--- What this task involves ---
Write out each entry below exactly; the images do not belong in your copy.

Collected data
* * *
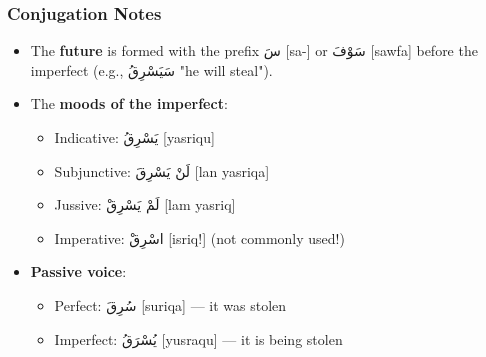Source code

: \documentclass[letter,12pt]{article}
\begin{document}
\subsubsection*{Conjugation Notes}
\begin{itemize}
  \item The \textbf{future} is formed with the prefix \textarabic{سَ} [sa-] or \textarabic{سَوْفَ} [sawfa] before the imperfect (e.g., \textarabic{سَيَسْرِقُ} "he will steal").
  \item The \textbf{moods of the imperfect}: 
    \begin{itemize}
      \item Indicative: \textarabic{يَسْرِقُ} [yasriqu] 
      \item Subjunctive: \textarabic{لَنْ يَسْرِقَ} [lan yasriqa]
      \item Jussive: \textarabic{لَمْ يَسْرِقْ} [lam yasriq]
      \item Imperative: \textarabic{اسْرِقْ} [isriq!] (not commonly used!)
    \end{itemize}
  \item \textbf{Passive voice}: 
    \begin{itemize}
      \item Perfect: \textarabic{سُرِقَ} [suriqa] — it was stolen
      \item Imperfect: \textarabic{يُسْرَقُ} [yusraqu] — it is being stolen
    \end{itemize}
\end{itemize}
\end{document}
* * *
--- Solved exercise ---
Source code

: \documentclass[letter,12pt]{article}
\begin{document}
\subsubsection*{Conjugation Notes}
\begin{itemize}
  \item The \textbf{future} is formed with the prefix \textarabic{سَ} [sa-] or \textarabic{سَوْفَ} [sawfa] before the imperfect (e.g., \textarabic{سَيَسْرِقُ} "he will steal").
  \item The \textbf{moods of the imperfect}: 
    \begin{itemize}
      \item Indicative: \textarabic{يَسْرِقُ} [yasriqu] 
      \item Subjunctive: \textarabic{لَنْ يَسْرِقَ} [lan yasriqa]
      \item Jussive: \textarabic{لَمْ يَسْرِقْ} [lam yasriq]
      \item Imperative: \textarabic{اسْرِقْ} [isriq!] (not commonly used!)
    \end{itemize}
  \item \textbf{Passive voice}: 
    \begin{itemize}
      \item Perfect: \textarabic{سُرِقَ} [suriqa] — it was stolen
      \item Imperfect: \textarabic{يُسْرَقُ} [yusraqu] — it is being stolen
    \end{itemize}
\end{itemize}
\end{document}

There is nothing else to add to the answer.